Görüşeceğimiz kişiyi önceden tanıyan bir arkadaşımız bize eşlik ediyor. İftar sonrası Nura’nın evindeyiz. Bir apartmanın alt katındaki küçük bir daire. Geçtiğimiz salonda yerlerde minderler dikkati çekiyor. Bir mindere çömelip oturuyoruz. Evde Nura ile birlikte biri 4-5 yaşlarında diğerinin de 14 yaşında olduğunu ve okula gittiğini öğrendiğimiz iki kız çocuğu var. Duvarda, birbirlerine yakın iki kafes dikkati çekiyor. Kanaryalar öterken birbirlerine eşlik ediyorlar. Evde bir de, evin en küçük çocuğunun peşinden eve gelmiş olan pamuk gibi bembeyaz bir kedi var. Çok seviliyor ve o da bir süredir evin sakinleri arasındaymış.

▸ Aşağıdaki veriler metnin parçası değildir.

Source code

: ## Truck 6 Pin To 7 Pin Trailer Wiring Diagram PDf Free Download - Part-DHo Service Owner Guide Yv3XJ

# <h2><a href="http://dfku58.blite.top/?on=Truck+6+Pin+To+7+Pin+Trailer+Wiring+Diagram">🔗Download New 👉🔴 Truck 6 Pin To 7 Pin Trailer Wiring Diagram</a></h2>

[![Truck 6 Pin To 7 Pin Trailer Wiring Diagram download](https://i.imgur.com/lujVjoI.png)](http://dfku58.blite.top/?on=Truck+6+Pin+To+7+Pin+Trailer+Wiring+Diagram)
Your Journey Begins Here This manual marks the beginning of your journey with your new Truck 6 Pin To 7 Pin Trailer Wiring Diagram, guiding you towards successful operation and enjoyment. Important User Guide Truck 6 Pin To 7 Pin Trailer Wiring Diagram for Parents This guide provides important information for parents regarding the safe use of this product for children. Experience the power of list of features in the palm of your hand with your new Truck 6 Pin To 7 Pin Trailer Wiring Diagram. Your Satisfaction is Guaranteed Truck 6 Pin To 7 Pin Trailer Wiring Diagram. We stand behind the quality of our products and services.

Türkiye’de Anadolu’nun bir köyünde denk gelebileceğiniz sadelikte bir ev. Oturma odası takımı, koltuk gibi şeyler yok.
"EVİMİZİN YAKINLARINA BOMBALAR DÜŞMEYE BAŞLAMIŞTI"
Nura’nın yanındaki mindere oturuyoruz. Etrafında da çocukları. Sohbete geliş süreçlerini anlamak için Suriye’de hayatlarının son döneminden başlıyoruz. Halep’in merkezinde yaşıyorlarmış. Söz Nura’da:
“Ben gelmeyi düşünmüyordum aslında. Eşim gelmek istedi. 2012’nin sonlarına doğru başlayan savaş, 2014 yılında Halep’te de etkisini göstermeye başlamıştı. Evimizin yakınlarına bombalar düşmeye başladı.”

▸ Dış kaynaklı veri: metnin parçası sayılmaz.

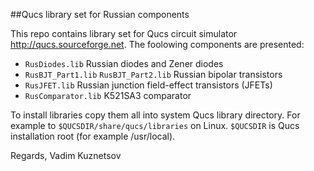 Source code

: ##Qucs library set for Russian components

This repo contains library set for Qucs circuit simulator http://qucs.sourceforge.net. The foolowing components are presented:

 - `RusDiodes.lib` Russian diodes and Zener diodes
 - `RusBJT_Part1.lib` `RusBJT_Part2.lib` Russian bipolar transistors
 - `RusJFET.lib` Russian junction field-effect transistors (JFETs)
 - `RusComparator.lib` K521SA3 comparator

To install libraries copy them all into system Qucs library directory. For example to `$QUCSDIR/share/qucs/libraries` on Linux. `$QUCSDIR` is Qucs installation root (for example /usr/local). 

Regards, Vadim Kuznetsov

O sırada dört çocuğu varmış Nura’nın. İkisi kız, ikisi erkek. En büyüğü yedi, en küçüğü ise henüz bir yaşında. “Bir gün bizim evimizin tam arka tarafına bir bomba düştü. Bir baktım, altı yaşındaki çocuğum yok. Bombadan korkup kaçmış. 2-3 saat hiç konuşmadı.”

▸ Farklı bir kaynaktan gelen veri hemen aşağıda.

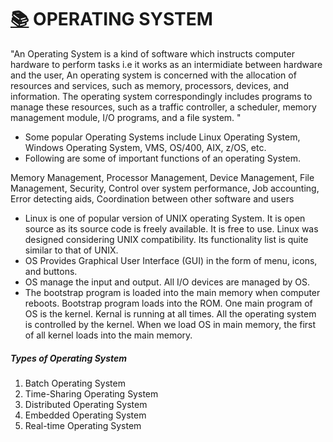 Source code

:# [:books:](#) OPERATING SYSTEM

"An Operating System is a kind of software which instructs computer hardware to perform tasks i.e it works as an intermidiate between hardware and the user, An operating system is concerned with the allocation of resources and services, such as memory, processors, devices, and information. The operating system correspondingly includes programs to manage these resources, such as a traffic controller, a scheduler, memory management module, I/O programs, and a file system.
"
* Some popular Operating Systems include Linux Operating System, Windows Operating System, VMS, OS/400, AIX, z/OS, etc.
* Following are some of important functions of an operating System.

Memory Management,
Processor Management,
Device Management,
File Management,
Security,
Control over system performance,
Job accounting,
Error detecting aids,
Coordination between other software and users
* Linux is one of popular version of UNIX operating System. It is open source as its source code is freely available. It is free to use. Linux was designed considering UNIX compatibility. Its functionality list is quite similar to that of UNIX.
* OS Provides Graphical User Interface (GUI) in the form of menu, icons, and buttons.
* OS manage the input and output. All I/O devices are managed by OS.
* The bootstrap program is loaded into the main memory when computer reboots. Bootstrap program loads into the ROM. One main program of OS is the kernel. Kernal is running at all times. All the operating system is controlled by the kernel. When we load OS in main memory, the first of all kernel loads into the main memory.

##### Types of Operating System
1. Batch Operating System </br>
2. Time-Sharing Operating System<br>
3. Distributed Operating System
4. Embedded Operating System
5. Real-time Operating System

Ondan sonra artık, Halep’te demirci olarak çalışan eşiyle birlikte ülkeden çıkmaya karar vermişler. Eşinin daha önce Türkiye’ye geçmiş olan akrabaları da varmış.
Nura, göç tarihlerini 2015 gibi hatırlıyor. Ancak 14 yaşındaki kızı, kendisinin göç ettikleri zamanki yaşı ile karşılaştırarak 2014 olabileceğini söylüyor.
"SOKAKTA SADECE TERLİKLERİ GÖRÜYORSUN, HERKES KAÇIYOR"
Onlar göç etmeye karar verdiklerinde Halep’te bulundukları bölgedeki herkesin de göç yollarına düştüğü tarih olduğu anlaşılıyor: “Savaş Halep’e geldiğinde havada uçak gördük, sonra bombalar gelmeye başladı… Sokakta sadece terlikleri görüyorsun, başka bir şey görmüyorsun. Herkes kaçıyor.”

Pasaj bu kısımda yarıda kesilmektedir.